Sunday, January 30, 2011

Art, We Take It for Granted, at Least I Do

I fess up.  Today I did not go to church.  I just felt like relaxing (drinking coffee and reading the newspaper), watching the CBS Sunday Morning Show (this show conflicts with church, so it was a treat to watch it today), and doing some things around my place (laundry and such).

There were two pieces on the CBS Sunday Morning Show that got me to thinking, a sometimes dangerous thing to do.  One piece was on Roy Lichtenstein, the person who started pop art.  The other piece was on actor Geoffrey Rush, an Oscar winner who is in the film "The King's Speech".  Both people are involved in very different forms of art, one being painting, the other acting.

I started to think about how much I take art for granted.  Art is all around us.  We see it everyday whether we think of what we are seeing as art.  Art might be a building, a bridge, even a laptop.  It might not have been built as a piece of art, but it can be art nonetheless.  Art is really in the eye of the beholder, to coin a phrase.  What I see as art, or what I see as art I like, can be just junk to someone else.  I think that is okay.  Everyone is certainly entitled to their opinion.

I do have art in my condo.  I have several prints and one original painting by Kenneth Aunchman (I am not sure that "Kenneth" is his correct first name).  It was given to me by my ex-wife for our 10th wedding anniversary in 1995.  It is a sea scene with a view both above and below the water.  Above the water is a sailing ship and the sun partially hidden by the clouds (having the sun in his paintings is a signature of his).  Below the water are two whales, three porpoises, and a school of small fish.  One of the whales is breaching, jumping from the water into the air, half in the water and half out in the air.  When I look at this painting, it makes me wish I lived by a body of water.  There is something calming and peaceful about being around water.

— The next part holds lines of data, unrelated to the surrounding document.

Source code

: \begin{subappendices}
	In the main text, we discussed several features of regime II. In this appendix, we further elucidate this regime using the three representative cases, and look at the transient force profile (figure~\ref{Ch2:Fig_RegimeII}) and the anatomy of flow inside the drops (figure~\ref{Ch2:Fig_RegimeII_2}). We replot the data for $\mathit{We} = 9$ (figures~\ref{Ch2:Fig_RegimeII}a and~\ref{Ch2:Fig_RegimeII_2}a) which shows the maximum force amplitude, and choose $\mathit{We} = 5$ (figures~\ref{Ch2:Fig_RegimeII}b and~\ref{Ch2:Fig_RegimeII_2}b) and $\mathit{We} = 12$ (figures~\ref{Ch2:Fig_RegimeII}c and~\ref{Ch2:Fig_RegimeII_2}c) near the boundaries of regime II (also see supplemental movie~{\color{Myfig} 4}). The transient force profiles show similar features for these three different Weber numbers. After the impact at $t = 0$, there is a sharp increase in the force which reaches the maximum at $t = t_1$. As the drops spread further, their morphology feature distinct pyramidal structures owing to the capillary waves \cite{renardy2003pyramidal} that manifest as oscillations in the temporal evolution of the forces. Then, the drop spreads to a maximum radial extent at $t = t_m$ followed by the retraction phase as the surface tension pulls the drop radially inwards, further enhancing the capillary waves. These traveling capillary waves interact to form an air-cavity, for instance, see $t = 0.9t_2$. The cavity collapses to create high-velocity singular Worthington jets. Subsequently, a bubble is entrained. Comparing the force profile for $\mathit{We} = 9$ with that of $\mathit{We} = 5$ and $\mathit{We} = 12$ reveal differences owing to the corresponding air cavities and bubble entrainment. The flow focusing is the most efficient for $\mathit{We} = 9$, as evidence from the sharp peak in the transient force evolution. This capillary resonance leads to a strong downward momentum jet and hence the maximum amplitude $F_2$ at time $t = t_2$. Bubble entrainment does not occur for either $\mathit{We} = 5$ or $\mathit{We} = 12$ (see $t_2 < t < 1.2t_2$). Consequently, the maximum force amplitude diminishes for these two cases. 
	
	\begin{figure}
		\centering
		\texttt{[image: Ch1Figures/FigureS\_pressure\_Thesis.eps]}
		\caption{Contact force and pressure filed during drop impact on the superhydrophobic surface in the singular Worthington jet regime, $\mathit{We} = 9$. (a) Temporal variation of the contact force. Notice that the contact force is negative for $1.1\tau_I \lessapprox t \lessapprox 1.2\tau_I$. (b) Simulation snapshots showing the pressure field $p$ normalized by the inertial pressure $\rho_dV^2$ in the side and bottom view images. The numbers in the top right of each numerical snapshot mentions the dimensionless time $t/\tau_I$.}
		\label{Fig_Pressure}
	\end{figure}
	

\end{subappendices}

I worry that we really don't appreciate and support art like we should.  In tough economic times, like the present, things like art get cut from school budgets, and financial support to both artists and art galleries goes down.  We need art and artists in our lives, whether we understand it or not.  Art, in my opinion, is part of what makes us human beings.  We as a species have had art in our lives since the stone age with the paintings on the walls of caves.

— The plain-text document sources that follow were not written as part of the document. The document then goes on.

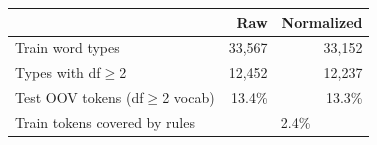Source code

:\begin{tabular}{lrr}
\toprule
 & Raw & Normalized\\
\midrule
Train word types & 33,567 & 33,152\\
Types with df$\ge$2 & 12,452 & 12,237\\
Test OOV tokens (df$\ge$2 vocab) & 13.4\% & 13.3\%\\
Train tokens covered by rules & \multicolumn{2}{c}{2.4\%}\\
\bottomrule
\end{tabular}
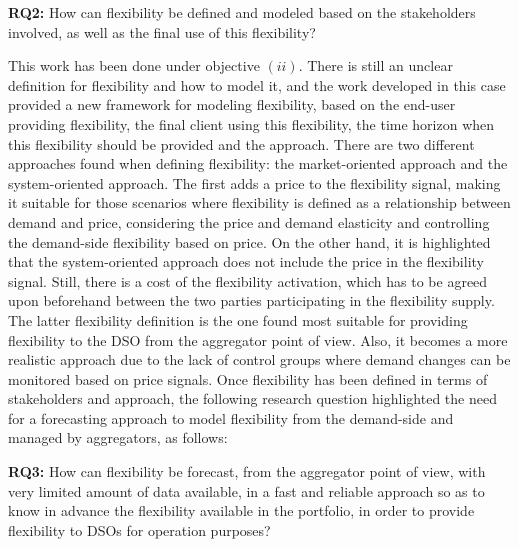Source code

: \begin{tcolorbox}

\textbf{RQ2:} How can flexibility be defined and modeled based on the stakeholders involved, as well as the final use of this flexibility?

\end{tcolorbox}

This work has been done under objective $(ii)$. There is still an unclear definition for flexibility and how to model it, and the work developed in this case provided a new framework for modeling flexibility, based on the end-user providing flexibility, the final client using this flexibility, the time horizon when this flexibility should be provided and the approach. There are two different approaches found when defining flexibility: the market-oriented approach and the system-oriented approach. The first adds a price to the flexibility signal, making it suitable for those scenarios where flexibility is defined as a relationship between demand and price, considering the price and demand elasticity and controlling the demand-side flexibility based on price. On the other hand, it is highlighted that the system-oriented approach does not include the price in the flexibility signal. Still, there is a cost of the flexibility activation, which has to be agreed upon beforehand between the two parties participating in the flexibility supply. The latter flexibility definition is the one found most suitable for providing flexibility to the DSO from the aggregator point of view. Also, it becomes a more realistic approach due to the lack of control groups where demand changes can be monitored based on price signals. Once flexibility has been defined in terms of stakeholders and approach, the following research question highlighted the need for a forecasting approach to model flexibility from the demand-side and managed by aggregators, as follows:

\begin{tcolorbox}
\textbf{RQ3:} How can flexibility be forecast, from the aggregator point of view, with very limited amount of data available, in a fast and reliable approach so as to know in advance the flexibility available in the portfolio, in order to provide flexibility to DSOs for operation purposes?
\end{tcolorbox}

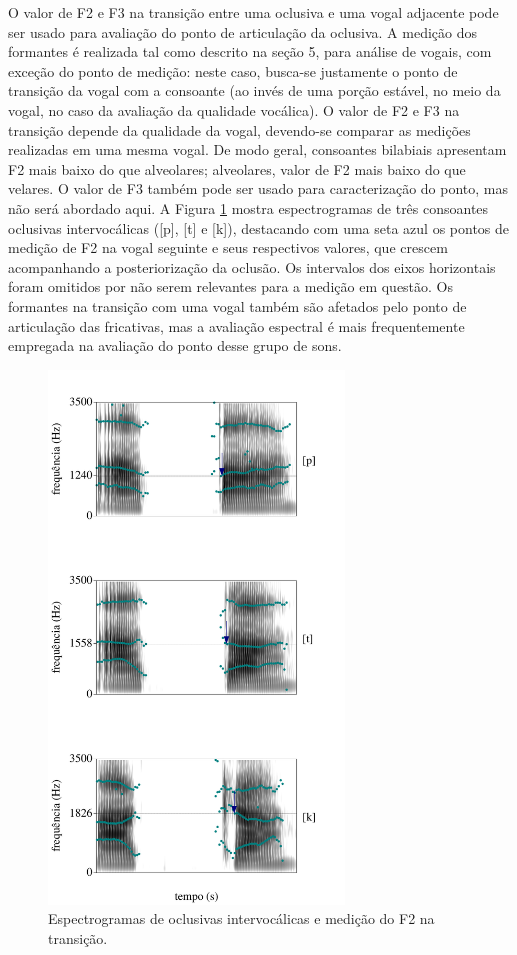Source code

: \documentclass[portuguese]{textolivre}
\begin{document}
O valor de F2 e F3 na transição entre uma oclusiva e uma vogal adjacente pode ser usado para avaliação do ponto de articulação da oclusiva. A medição dos formantes é realizada tal como descrito na seção 5, para análise de vogais, com exceção do ponto de medição: neste caso, busca-se justamente o ponto de transição da vogal com a consoante (ao invés de uma porção estável, no meio da vogal, no caso da avaliação da qualidade vocálica). O valor de F2 e F3 na transição depende da qualidade da vogal, devendo-se comparar as medições realizadas em uma mesma vogal. De modo geral, consoantes bilabiais apresentam F2 mais baixo do que alveolares; alveolares, valor de F2 mais baixo do que velares. O valor de F3 também pode ser usado para caracterização do ponto, mas não será abordado aqui. A Figura \ref{fig14} mostra espectrogramas de três consoantes oclusivas intervocálicas ([p], [t] e [k]), destacando com uma seta azul os pontos de medição de F2 na vogal seguinte e seus respectivos valores, que crescem acompanhando a posteriorização da oclusão. Os intervalos dos eixos horizontais foram omitidos por não serem relevantes para a medição em questão. Os formantes na transição com uma vogal também são afetados pelo ponto de articulação das fricativas, mas a avaliação espectral é mais frequentemente empregada na avaliação do ponto desse grupo de sons. 

\begin{figure}[H]
 \centering
 \includegraphics[width=0.7\textwidth]{Fig14.pdf}
 \caption{Espectrogramas de oclusivas intervocálicas e medição do F2 na transição.}
 \label{fig14}
\end{figure}
\end{document}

I certainly want to have more art in my life.  I especially would like to hang more prints on the walls of my cave, my condo.  Alas, my current cash flow does not support such a desire.  I have to admit that in someways I am no different than the people who put together the school budgets.  If the choice is between a new print and eating, I have to choose eating.  I can do one thing at least.  I can do a better job of not taking art for granted.  I can do a better job of recognizing the art that is all around us.  I can go to art galleries (especially the free ones) and look and admire art of all kinds.  I can see and understand what each art piece means to me, after all art is personal.  It might be a small thing to do, but it is something that is guaranteed to enrich my life.